Coach D and Trent are back with Part 2 in the Strong Shoulders series discussing common injuries of the shoulder, how they occur, and what tissues are affected. Most active people have met someone — or have experience themselves — with a shoulder injury. They are particularly common in sports where a large degree of shoulder rotation and velocity are involved (think about a Major League Baseball pitcher). In order to understand the best way to rehab and train our shoulders, we have to understand the nature of the injuries.
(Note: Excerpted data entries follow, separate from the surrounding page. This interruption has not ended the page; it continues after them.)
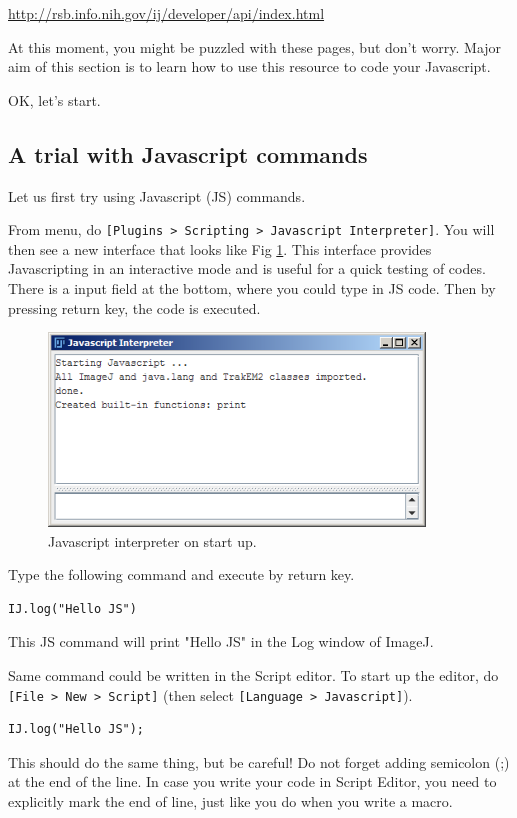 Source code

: \documentclass[11pt,a4paper,oneside]{report}
\newcommand{\ijmenu}[1]{\texttt{\small#1}}
\begin{document}
\url{http://rsb.info.nih.gov/ij/developer/api/index.html}

At this moment, you might be puzzled with these pages, 
but don't worry. Major aim of this section is to learn how to use this resource 
to code your Javascript. 

OK, let's start. 

\subsection{A trial with Javascript commands}
%
Let us first try using Javascript (JS) commands. 

From menu, do \ijmenu{[Plugins > Scripting > Javascript Interpreter]}. 
You will then see a new interface that looks like Fig \ref{fig:JSinterpreter}. 
This interface provides Javascripting in an interactive mode and is useful for 
a quick testing of codes. There is a input field at the bottom, where you could type in JS code. 
Then by pressing return key, the code is executed.  

\begin{figure}[htbp]
\begin{center}
\includegraphics[width=100mm]{fig2/JSinterpreterStasrtUp.png}
\caption{Javascript interpreter on start up.}
\label{fig:JSinterpreter}
\end{center}
\end{figure} 

Type the following command and execute by return key. 
\begin{lstlisting}[numbers=none]
IJ.log("Hello JS")
\end{lstlisting}
This JS command will print "Hello JS" in the Log window of ImageJ.  

Same command could be written in the Script editor. To start up the editor, 
do \ijmenu{[File > New > Script]} (then select \ijmenu{[Language > Javascript]}). 
\begin{lstlisting}[numbers=none]
IJ.log("Hello JS");
\end{lstlisting}
This should do the same thing, but be careful! Do not forget adding semicolon
(;) at the end of the line. In case you write your code in Script Editor, you need
to explicitly mark the end of line, just like you do when you write a macro.
\end{document}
As mentioned in Part 1, the shoulder, like all joints, is comprised of several types of tissue:

  • Bones: the scapula, clavicle, and humerus
  • Muscles: the deltoids, trapezius, rhomboids, and rotator cuff muscles (supraspinatus, infraspinatus, subscapularis, teres major and minor)
  • Tendons: connecting the muscles to bone
  • Ligaments: connecting bone to bone; in the case of the shoulder several ligaments form a sort of “sling” which helps hold the glenohumeral joint together
  • Cartilage: on the articular surface of the glenohumeral and AC joints
  • Bursa: fluid filled sacs which stack on top of the humeral head and cushion the joints
  • As well as the nervous, cardiovascular, lymphatic, and integumentary (skin) components of the shoulder


We commonly hear of strains and sprains. Generally, a strain refers to an injury to a muscle or tendon (elastic structures), while a sprain refers to an injury to a ligament (non-elastic). Both terms refer to tissue that has been damaged due to over-stretching. The level of damage is graded by number: Grade 1 representing a minor strain (perhaps 0-25% of the muscle fibres damaged), Grade 4 representing a complete rupture or tear of the tendon/ligament off the bone. Barring a Grade 4 strain, which will require surgery to repair, training can and should continue to help the tissue heal.
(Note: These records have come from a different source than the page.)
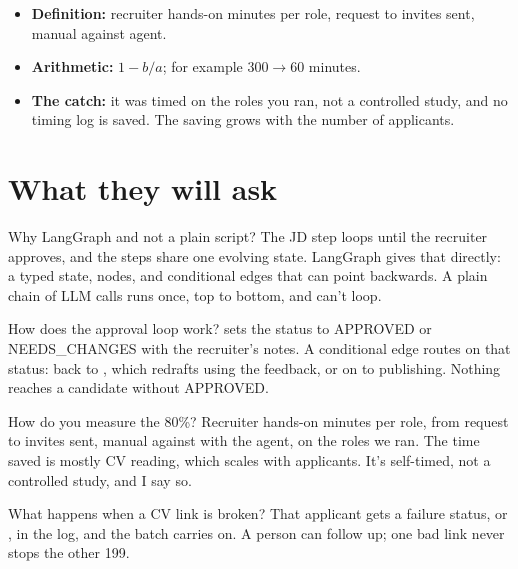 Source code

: \begin{measured}
\begin{itemize}
  \item \textbf{Definition:} recruiter hands-on minutes per role, request to invites sent, manual against agent.
  \item \textbf{Arithmetic:} $1 - b/a$; for example $300 \to 60$ minutes.
  \item \textbf{The catch:} it was timed on the roles you ran, not a controlled study, and no timing log is saved. The saving grows with the number of applicants.
\end{itemize}
\end{measured}

\section{What they will ask}

\begin{iq}[\core]{Why LangGraph and not a plain script?}
The JD step loops until the recruiter approves, and the steps share one evolving state. LangGraph gives that directly: a typed state, nodes, and conditional edges that can point backwards. A plain chain of LLM calls runs once, top to bottom, and can't loop.
\end{iq}

\begin{iq}[\core]{How does the approval loop work?}
 sets the status to APPROVED or NEEDS\_CHANGES with the recruiter's notes. A conditional edge routes on that status: back to , which redrafts using the feedback, or on to publishing. Nothing reaches a candidate without APPROVED.
\end{iq}

\begin{iq}[\core]{How do you measure the 80\%?}
Recruiter hands-on minutes per role, from request to invites sent, manual against with the agent, on the roles we ran. The time saved is mostly CV reading, which scales with applicants. It's self-timed, not a controlled study, and I say so.
\end{iq}

\begin{iq}{What happens when a CV link is broken?}
That applicant gets a failure status,  or , in the log, and the batch carries on. A person can follow up; one bad link never stops the other 199.
\end{iq}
Training increases blood flow and therefore nutrition to the muscle belly, helps removes waste from damaged cells, and promotes release of growth hormones that will promote healing and remodeling of muscle tissue. However, tendon strains will respond better to loading than ligament sprains. Because ligaments are poorly enervated and not very vascular, they should be given additional time to heal and let inflammation subside before loading. Ligaments are not as responsive to training as tendons and muscles, so ligament injuries have longer healing times, up to 6-8 weeks, compared to tendon injuries, which depending on severity may only take 1-2 weeks to heal.


While strains and sprains are acute injuries, tendonitis and it’s insidious siblings tendonosis and tendonopathy is typically chronic in nature, an inflammation of the tendon that presents as painful, stiff, and achy. Tendonitis is probably the most common injury to the shoulder. Tendonosis and tendonopathy are more advanced forms of tendonitis in which the structure of the tendon itself is compromised, and bony changes in the joint may occur from the chronic inflammation.
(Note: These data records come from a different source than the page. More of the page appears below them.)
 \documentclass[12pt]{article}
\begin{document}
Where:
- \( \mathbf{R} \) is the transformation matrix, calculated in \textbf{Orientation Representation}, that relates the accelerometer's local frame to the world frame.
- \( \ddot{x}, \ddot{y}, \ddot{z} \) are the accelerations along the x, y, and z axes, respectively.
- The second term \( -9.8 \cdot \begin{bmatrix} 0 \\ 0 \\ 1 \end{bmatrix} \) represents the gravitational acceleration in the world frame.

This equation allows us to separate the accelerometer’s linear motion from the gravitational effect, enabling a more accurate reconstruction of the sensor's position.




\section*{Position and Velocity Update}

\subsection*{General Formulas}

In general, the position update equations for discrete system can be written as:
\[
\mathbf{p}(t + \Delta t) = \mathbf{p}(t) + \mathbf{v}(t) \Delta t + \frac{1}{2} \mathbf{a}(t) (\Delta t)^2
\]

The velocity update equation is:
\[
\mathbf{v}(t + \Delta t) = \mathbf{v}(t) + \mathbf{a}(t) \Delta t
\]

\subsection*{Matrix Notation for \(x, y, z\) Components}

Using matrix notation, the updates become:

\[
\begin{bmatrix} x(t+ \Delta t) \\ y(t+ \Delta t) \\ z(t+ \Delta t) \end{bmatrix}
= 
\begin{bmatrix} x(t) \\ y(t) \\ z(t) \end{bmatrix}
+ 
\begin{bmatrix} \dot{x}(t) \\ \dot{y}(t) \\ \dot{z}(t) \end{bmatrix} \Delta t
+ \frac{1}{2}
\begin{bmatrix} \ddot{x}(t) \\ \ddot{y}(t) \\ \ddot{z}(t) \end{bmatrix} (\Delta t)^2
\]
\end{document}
Another common type of injury is the garbage-bag diagnosis of “impingement syndrome.” Broadly, this refers to damage to the rotator cuff muscles and other soft tissue from getting trapped, or impinged, by the bony parts of the shoulder. In severe cases this bony contact can wear through the muscles and tendons of the rotator cuff, predisposing them to tearing. Some individuals are more prone to impingement than others, depending on how “hooked” their acromion processes are and how much space they have in their shoulder joints.


The last common injury to the shoulder we cover is dislocation,in which the humerus pops out of the joint. Subluxation may also occur, a more minor event in which the joint temporarily pops out of place and back in. Dislocation can be serious if the blood vessels and nerves are damaged, so it’s important to seek a medical professional as soon as possible to properly reset the joint. Like ligament injuries, dislocations require time to heal and scar down before restarting training. Loading a dislocated shoulder too soon could create laxity in the joint, which will predispose it to more dislocations in the future.